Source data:
━━━━━━━━━━━━━━━━━━━━

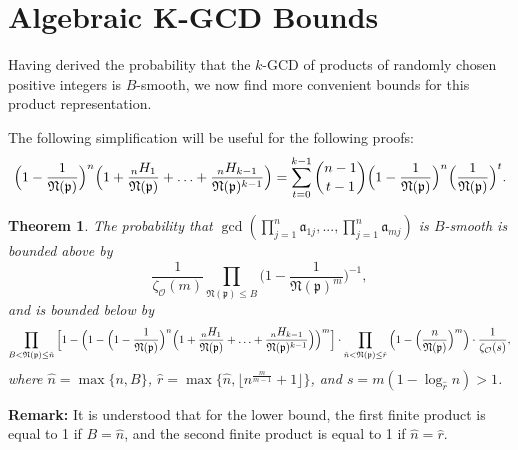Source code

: \documentclass[10pt,a4paper]{article}
\newtheorem{theorem}{Theorem}
\newcommand{\f}[1]{\mathfrak{#1}}
\begin{document}
	\section{Algebraic K-GCD Bounds}
	Having derived the probability that the $k$-GCD of products of randomly chosen positive integers is $B$-smooth, we now find more convenient bounds for this product representation.\newline
	
	The following simplification will be useful for the following proofs:
	\begin{align*}
		\Big(1-\frac{1}{\f{N}(\f{p})}\Big)^n\Big(1+\frac{{}_nH_1}{\f{N}(\f{p})}+\mathellipsis+\frac{{}_nH_{k-1}}{\f{N}(\f{p})^{k-1}}\Big) = \sum_{t=0}^{k-1}\binom{n-1}{t-1}\Big(1-\frac{1}{\f{N}(\f{p})}\Big)^n\Big(\frac{1}{\f{N}(\f{p})}\Big)^t.
	\end{align*}
	
	\begin{theorem} The probability that $\gcd(\prod_{j=1}^n \f{a}_{1j}, ..., \prod_{j=1}^{n}\f{a}_{mj})$ is $B$-smooth is bounded above by 
		$$\frac{1}{\zeta_\mathcal{O}(m)}\prod_{\f{N}(\f{p})\leq B}\Big(1-\frac{1}{\f{N}(\f{p})^m}\Big)^{-1},$$
		and is bounded below by 
		$$\prod_{B<\f{N}(\f{p})\leq\hat{n}} \Big[1 - \Big(1 -\Big(1-\frac{1}{\f{N}(\f{p})}\Big)^n\Big(1+\frac{{}_nH_1}{\f{N}(\f{p})}+\mathellipsis+\frac{{}_nH_{k-1}}{\f{N}(\f{p})^{k-1}}\Big)\Big)^m\Big] \cdot \prod_{\hat{n}<\f{N}(\f{p})\leq\hat{r}} \Big(1 - \Big(\frac{n}{\f{N}(\f{p})}\Big)^m\Big) \cdot \frac{1}{\zeta_\mathcal{O}(s)},$$
		where $\hat{n}=\max\{n,B\}$, $\hat{r}=\max\{\hat{n}, \lfloor n^{\frac{m}{m-1}}+1\rfloor\}$, and $s = m(1 - \log_{\hat{r}}{n}) > 1$.
	\end{theorem} 
	
	\noindent \textbf{Remark:} It is understood that for the lower bound, the first finite product is equal to 1 if $B = \hat{n}$, and the second finite product is equal to 1 if $\hat{n}=\hat{r}$.
	\newline
	
\end{document}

━━━━━━━━━━━━━━━━━━━━

Please copy each line of the entries in which the word "probability" shows up.

▸ Solution:
	Having derived the probability that the $k$-GCD of products of randomly chosen positive integers is $B$-smooth, we now find more convenient bounds for this product representation.\newline
	\begin{theorem} The probability that $\gcd(\prod_{j=1}^n \f{a}_{1j}, ..., \prod_{j=1}^{n}\f{a}_{mj})$ is $B$-smooth is bounded above by 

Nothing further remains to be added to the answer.